The fracture healing was assessed via both clinical and radiographic parameters: absence of pain or tenderness on palpation at the site of the fracture, recovered motion of the shoulder girdle without pain, and radiographic evidence of bone continuity with obliteration of the fracture line. Once the healing of the fracture had been clinically and radiographically assessed, a complete physiotherapy program including active movements and muscle strengthening was prescribed in order to progressively regain the complete function of the shoulder girdle (phase 3).

All patients were finally checked at an average follow-up of 3 years (range 1–5 years) after trauma. At the last follow-up, the clinical evaluation was repeated and four of the authors (MN, DL, FA, CG) independently rated the outcome using the DASH (disabilities of the arm, shoulder and hand) score [21] (Table 3).

Table 3 Disabilities of the arm, shoulder and hand questionnaire

For each patient, we noted the healing time of the fracture, the clinical score at last follow-up, the time taken before they resumed their previous daily activities, job, or sport, and any complaints. We evaluated whether there was a correlation between the type of the fracture and the healing time using Spearman’s rho, and whether there was a correlation between the type of the fracture and the functional outcome at follow-up using the chi-square test. For all tests, P < 0.05 was considered significant. Data analysis was performed using the Statistical Package for the Social Sciences (SPSS)® software, version 9.0 (SPSS Inc., Chicago, IL, USA).

Results

Ninety-seven of the 100 fractures healed. Three nonunions were observed. Excluding cases of nonunion, the average fracture healing time was 9 weeks (range 8–12 weeks; Fig. 2). No statistically significant correlation between the fracture type and the healing time was observed. Variable residual prominence of the bone profile associated with a slight shortening of the clavicle was noticeable in all cases.

Fig. 2
figure 2

a Radiographic aspect of an Edinburgh type 2B2 clavicle fracture in a 32 year-old man. b Radiographic aspect of the fracture 1 month after the trauma: callus formation is noticeable. c Radiograph shows healing of the fracture two months after the trauma. d Radiographic aspect of the clavicle 6 months after the trauma: the fracture has healed and the bone has been remodeled. A residual prominence of the bone profile is noticeable

The average DASH score was 24 (range 0-78) and, based on this score, 81 patients presented excellent clinical results, 12 good, 5 fair, and 2 poor. No statistically significant correlation between the type of the fracture and the score was observed.
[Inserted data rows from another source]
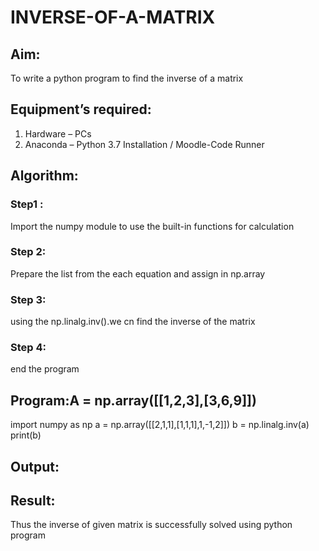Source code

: # INVERSE-OF-A-MATRIX
## Aim:
To write a python program to find the inverse of a matrix
## Equipment’s required:
1. 	Hardware – PCs
2. 	Anaconda – Python 3.7 Installation / Moodle-Code Runner
## Algorithm:
### Step1 : 
Import the numpy module to use the built-in functions for calculation
### Step 2: 
Prepare the list from the each equation and assign in np.array
### Step 3: 
using the np.linalg.inv().we cn find the inverse of the matrix
### Step 4: 
end the program

## Program:A = np.array([[1,2,3],[3,6,9]])
import numpy as np
a = np.array([[2,1,1],[1,1,1],1,-1,2]])
b = np.linalg.inv(a)
print(b)

## Output:


## Result:
Thus the inverse of given matrix is successfully solved using python program

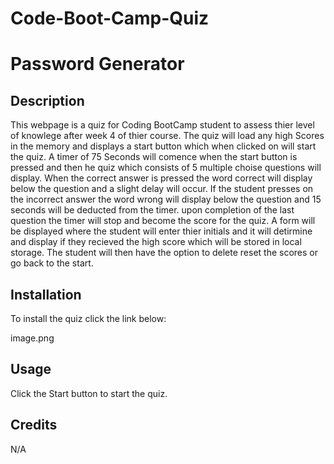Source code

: # Code-Boot-Camp-Quiz

# Password Generator

## Description

This webpage is a quiz for Coding BootCamp student to assess thier level of knowlege after week 4 of thier course. The quiz will load any high Scores in the memory and displays a start button which when clicked on will start the quiz. A timer of 75 Seconds will comence when the start button is pressed and then he quiz which consists of 5 multiple choise questions will display. When the correct answer is pressed the word correct will display below the question and a slight delay will occur. If the student presses on the incorrect answer the word wrong will display below the question and 15 seconds will be deducted from the timer. upon completion of the last question the timer will stop and become the score for the quiz. A form will be displayed where the student will enter thier initials and it will detirmine and display if they recieved the high score which will be stored in local storage. The student will then have the option to delete reset the scores or go back to the start.

## Installation

To install the quiz click the link below:

image.png

## Usage

Click the Start button to start the quiz.

## Credits

N/A
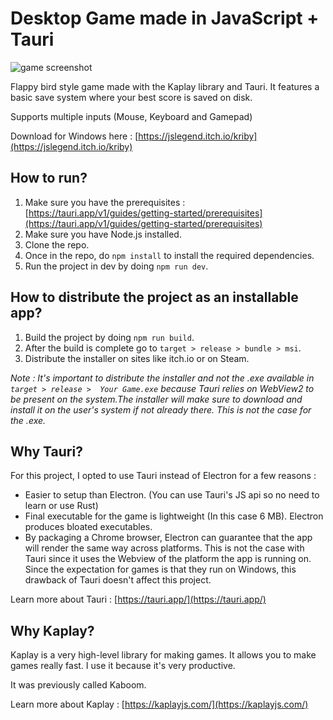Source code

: # Desktop Game made in JavaScript + Tauri

![game screenshot]((https://github.com/AbdulRaffayQureshi/JS-Tauri-Game-Kriby-/blob/main/Desktop-JS-Game-Tauri/game.png?raw=true))

Flappy bird style game made with the Kaplay library and Tauri. It features a basic save system where your best score is saved on disk.

Supports multiple inputs (Mouse, Keyboard and Gamepad)

Download for Windows here : [https://jslegend.itch.io/kriby](https://jslegend.itch.io/kriby)

## How to run?

1. Make sure you have the prerequisites : [https://tauri.app/v1/guides/getting-started/prerequisites](https://tauri.app/v1/guides/getting-started/prerequisites)
2. Make sure you have Node.js installed.
3. Clone the repo.
4. Once in the repo, do `npm install` to install the required dependencies.
5. Run the project in dev by doing `npm run dev`.

## How to distribute the project as an installable app?

1. Build the project by doing `npm run build`.
2. After the build is complete go to `target > release > bundle > msi`.
3. Distribute the installer on sites like itch.io or on Steam.

_Note : It's important to distribute the installer and not the .exe available in `target > release >  Your Game.exe` because Tauri relies on WebView2 to be present on the system.The installer will make sure to download and install it on the user's system if not already there. This is not the case for the .exe._

## Why Tauri?

For this project, I opted to use Tauri instead of Electron for a few reasons :

- Easier to setup than Electron. (You can use Tauri's JS api so no need to learn or use Rust)
- Final executable for the game is lightweight (In this case 6 MB). Electron produces bloated executables.
- By packaging a Chrome browser, Electron can guarantee that the app will render the same way across platforms. This is not the case with Tauri since it uses the Webview of the platform the app is running on. Since the expectation for games is that they run on Windows, this drawback of Tauri doesn't affect this project.

Learn more about Tauri : [https://tauri.app/](https://tauri.app/)

## Why Kaplay?

Kaplay is a very high-level library for making games. It allows you to make games really fast. I use it because it's very productive.

It was previously called Kaboom.

Learn more about Kaplay : [https://kaplayjs.com/](https://kaplayjs.com/)

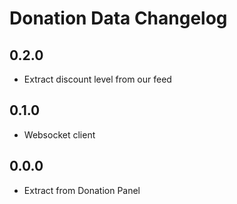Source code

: # Donation Data Changelog

## 0.2.0

- Extract discount level from our feed

## 0.1.0

- Websocket client

## 0.0.0

- Extract from Donation Panel
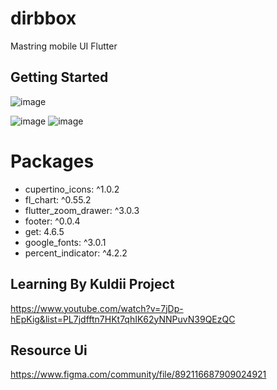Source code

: # dirbbox

Mastring mobile UI Flutter

## Getting Started


![image](https://user-images.githubusercontent.com/101172887/196013464-522729a3-93a0-4bc9-b39a-289c24df6673.png)

![image](https://user-images.githubusercontent.com/101172887/196013536-1e031398-f260-4d7b-ba54-b1ed76883e53.png) ![image](https://user-images.githubusercontent.com/101172887/196013538-a796a960-d589-4e49-bab4-6d73876a03cf.png)




# Packages
- cupertino_icons: ^1.0.2
- fl_chart: ^0.55.2
- flutter_zoom_drawer: ^3.0.3
- footer: ^0.0.4
- get: 4.6.5
- google_fonts: ^3.0.1
- percent_indicator: ^4.2.2

## Learning By Kuldii Project
https://www.youtube.com/watch?v=7jDp-hEpKig&list=PL7jdfftn7HKt7qhIK62yNNPuvN39QEzQC

## Resource Ui
https://www.figma.com/community/file/892116687909024921
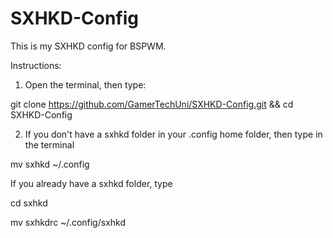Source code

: # SXHKD-Config
This is my SXHKD config for BSPWM.

Instructions:

1. Open the terminal, then type:

git clone https://github.com/GamerTechUni/SXHKD-Config.git && cd SXHKD-Config


2. If you don't have a sxhkd folder in your .config home folder, then type in the terminal

mv sxhkd ~/.config

If you already have a sxhkd folder, type

cd sxhkd

mv sxhkdrc ~/.config/sxhkd


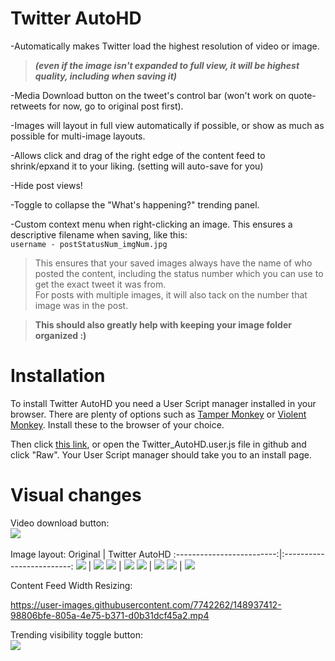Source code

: # Twitter AutoHD
-Automatically makes Twitter load the highest resolution of video or image.<br/> 
>***(even if the image isn't expanded to full view, it will be highest quality, including when saving it)***<br/>

-Media Download button on the tweet's control bar (won't work on quote-retweets for now, go to original post first).<br/>

-Images will layout in full view automatically if possible, or show as much as possible for multi-image layouts.<br/>

-Allows click and drag of the right edge of the content feed to shrink/epxand it to your liking. (setting will auto-save for you)

-Hide post views!

-Toggle to collapse the "What's happening?" trending panel.

-Custom context menu when right-clicking an image. This ensures a descriptive filename when saving, like this:</br>
`username - postStatusNum_imgNum.jpg`

>This ensures that your saved images always have the name of who posted the content, including the status number which you can use to get the exact tweet it was from.<br/>
>For posts with multiple images, it will also tack on the number that image was in the post.

><b>This should also greatly help with keeping your image folder organized :)</b>

# Installation
To install Twitter AutoHD you need a User Script manager installed in your browser. There are plenty of options such as [Tamper Monkey](https://www.tampermonkey.net/) or [Violent Monkey](https://github.com/violentmonkey/violentmonkey). Install these to the browser of your choice.

Then click [this link](https://github.com/Invertex/Twitter-AutoHD/raw/master/Twitter_AutoHD.user.js), or open the Twitter_AutoHD.user.js file in github and click "Raw". Your User Script manager should take you to an install page.

# Visual changes
Video download button:<br/>
<img src="https://i.imgur.com/h5YeMWx.gif"/></br></br>
Image layout:
Original           |  Twitter AutoHD
:-------------------------:|:-------------------------:
![](https://i.imgur.com/cjxXqNt.png)  |  ![](https://i.imgur.com/qsy98iZ.png)
![](https://i.imgur.com/4G9j1LV.png)  |  ![](https://i.imgur.com/feLZjrV.png)
![](https://i.imgur.com/58WQ11V.png)  |  ![](https://i.imgur.com/NmGJ0mS.png)
![](https://i.imgur.com/ktsufiJ.png)  |  ![](https://i.imgur.com/lneHyqo.png)

Content Feed Width Resizing:

https://user-images.githubusercontent.com/7742262/148937412-98806bfe-805a-4e75-b371-d0b31dcf45a2.mp4

Trending visibility toggle button:</br>
<img src="https://i.imgur.com/A3pSNxC.gif"/>
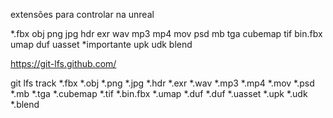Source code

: extensões para controlar na unreal

*.fbx
obj
png
jpg
hdr
exr
wav
mp3
mp4
mov
psd
mb
tga
cubemap
tif
bin.fbx
umap
duf
uasset *importante
upk
udk
blend

https://git-lfs.github.com/

git lfs track *.fbx *.obj *.png *.jpg *.hdr *.exr *.wav *.mp3 *.mp4 *.mov *.psd *.mb *.tga *.cubemap *.tif *.bin.fbx *.umap *.duf *.duf *.uasset *.upk *.udk *.blend
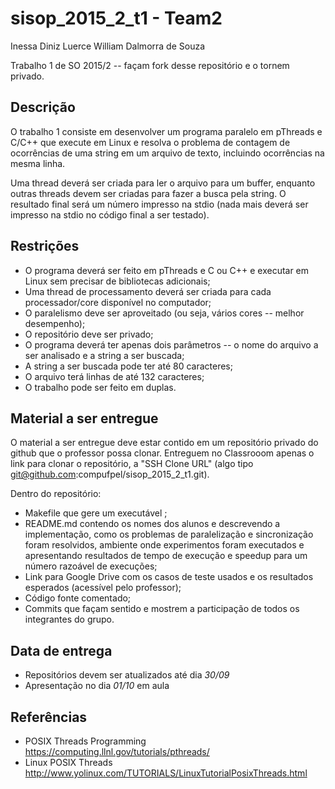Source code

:# sisop_2015_2_t1 - Team2
Inessa Diniz Luerce
William Dalmorra de Souza

Trabalho 1 de SO 2015/2 -- façam fork desse repositório e o tornem privado.

## Descrição

O trabalho 1 consiste em desenvolver um programa paralelo em pThreads e C/C++ que execute em Linux e resolva o problema de contagem de ocorrências de uma string em um arquivo de texto, incluindo ocorrências na mesma linha.

Uma thread deverá ser criada para ler o arquivo para um buffer, enquanto outras threads devem ser criadas para fazer a busca pela string. O resultado final será um número impresso na stdio (nada mais deverá ser impresso na stdio no código final a ser testado).

## Restrições

- O programa deverá ser feito em pThreads e C ou C++ e executar em Linux sem precisar de bibliotecas adicionais;
- Uma thread de processamento deverá ser criada para cada processador/core disponível no computador;
- O paralelismo deve ser aproveitado (ou seja, vários cores -- melhor desempenho);
- O repositório deve ser privado;
- O programa deverá ter apenas dois parâmetros -- o nome do arquivo a ser analisado e a string a ser buscada;
- A string a ser buscada pode ter até 80 caracteres;
- O arquivo terá linhas de até 132 caracteres;
- O trabalho pode ser feito em duplas.

## Material a ser entregue

O material a ser entregue deve estar contido em um repositório privado do github que o professor possa clonar. Entreguem no Classrooom apenas o link para clonar o repositório, a "SSH Clone URL" (algo tipo git@github.com:compufpel/sisop_2015_2_t1.git).

Dentro do repositório:

- Makefile que gere um executável <psearch>;
- README.md contendo os nomes dos alunos e descrevendo a implementação, como os problemas de paralelização e sincronização foram resolvidos, ambiente onde experimentos foram executados e apresentando resultados de tempo de execução e speedup para um número razoável de execuções;
- Link para Google Drive com os casos de teste usados e os resultados esperados (acessível pelo professor);
- Código fonte comentado;
- Commits que façam sentido e mostrem a participação de todos os integrantes do grupo.

## Data de entrega

- Repositórios devem ser atualizados até dia *30/09*
- Apresentação no dia *01/10* em aula

## Referências

- POSIX Threads Programming https://computing.llnl.gov/tutorials/pthreads/
- Linux POSIX Threads http://www.yolinux.com/TUTORIALS/LinuxTutorialPosixThreads.html
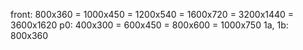 front: 	800x360 = 1000x450 = 1200x540 = 1600x720 = 3200x1440 = 3600x1620
p0:	400x300 = 600x450 = 800x600 = 1000x750 
1a, 1b:	800x360 

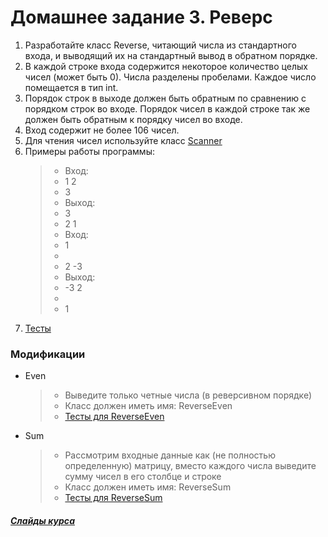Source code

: # Домашнее задание 3. Реверс

1. Разработайте класс Reverse, читающий числа из стандартного входа, и выводящий их на стандартный вывод в обратном порядке.
2. В каждой строке входа содержится некоторое количество целых чисел (может быть 0). Числа разделены пробелами. Каждое число помещается в тип int.
3. Порядок строк в выходе должен быть обратным по сравнению с порядком строк во входе. Порядок чисел в каждой строке так же должен быть обратным к порядку чисел во входе.
4. Вход содержит не более 106 чисел.
5. Для чтения чисел используйте класс [Scanner]
6. Примеры работы программы:
   > * Вход:
   > * 1 2
   > * 3
   > * Выход:
   > * 3
   > * 2 1
   > * Вход:
   > * 1
   > * 
   > * 2 -3
   > * Выход:
   > * -3 2
   > * 
   > * 1
7. [Тесты]

[Тесты]: http://www.kgeorgiy.info/git/geo/prog-intro-2019/src/branch/master/artifacts/reverse/ReverseTest.jar
### Модификации
*  Even
    > * Выведите только четные числа (в реверсивном порядке)
    > * Класс должен иметь имя: ReverseEven
    > * [Тесты для ReverseEven]
* Sum
    > * Рассмотрим входные данные как (не полностью определенную) матрицу, вместо каждого числа выведите сумму чисел в его столбце и строке
    > * Класс должен иметь имя: ReverseSum
    > * [Тесты для ReverseSum]


[Scanner]: https://docs.oracle.com/en/java/javase/11/docs/api/java.base/java/util/Scanner.html
[Откомпилированные тесты]: http://www.kgeorgiy.info/git/geo/prog-intro-2019/src/branch/master/artifacts/reverse/ReverseEvenTest.jar
[Тесты для ReverseSum]: http://www.kgeorgiy.info/git/geo/prog-intro-2019/src/branch/master/artifacts/reverse/ReverseSumTest.jar
[Тесты для ReverseEven]: http://www.kgeorgiy.info/git/geo/prog-intro-2019/src/branch/master/artifacts/reverse/ReverseEvenTest.jar

##### [Слайды курса][]

[Слайды курса]:kgeorgiy.info/courses/prog-intro/slides/arrays.xhtml#(1)
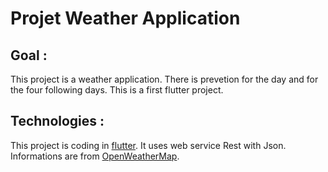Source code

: # Projet Weather Application

## Goal :
This project is a weather application. There is prevetion for the day and for the four following days. This is a first flutter project.

## Technologies :
This project is coding in [flutter](https://flutter.dev/). It uses web service Rest with Json. Informations are from [OpenWeatherMap](https://openweathermap.org/guide).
At last follow-up, 77 patients did not complain of any pain, while 23 referred to occasional pain, particularly after prolonged activity. Eighty-one patients presented complete or almost complete function of the shoulder girdle, while 19 presented slight restriction of function. Two patients complained of a loss of strength in the injured shoulder.

Patients resumed their daily activities after an average of 6 weeks (range 5–7 weeks) from the trauma, and their original work activities after an average of 7 weeks (range 6–8 weeks) from the trauma for sedentary jobs and an average of 10 weeks (range 9–12 weeks) for strenuous jobs. Patients who practiced sports resumed their activities after an average of 10 weeks (range 9–11 weeks) following the trauma. Eighty-one patients did not report any limitation in their performance of daily activities, 17 reported mild limitation, and two reported moderate limitation. No difficulty in performing work activities was reported by 77 patients, mild difficulty was reported by 21 patients, and severe difficulty was reported by two patients, who had to reduce their workloads.

Regarding aesthetic concerns, seven female patients complained about the presence of the residual bone prominence, whereas no complaints were reported by male patients. None of the patients underwent further treatment, even in the cases with failed fracture healing.

Discussion

Traditionally, the treatment of clavicle fractures has been nonoperative [1, 13]. Until recently, the literature reported a high rate of good outcomes with a low rate of nonunions following nonoperative treatment, and there was no evidence of functional benefits resulting from surgery in comparison with nonoperative treatment [1, 13, 22, 23]. Nevertheless, many authors have recently suggested operative treatment for clavicle fractures, particularly in the case of high displacement or comminution, and have reported lower rates of nonunion and better functional outcomes for operative treatment [1618, 20].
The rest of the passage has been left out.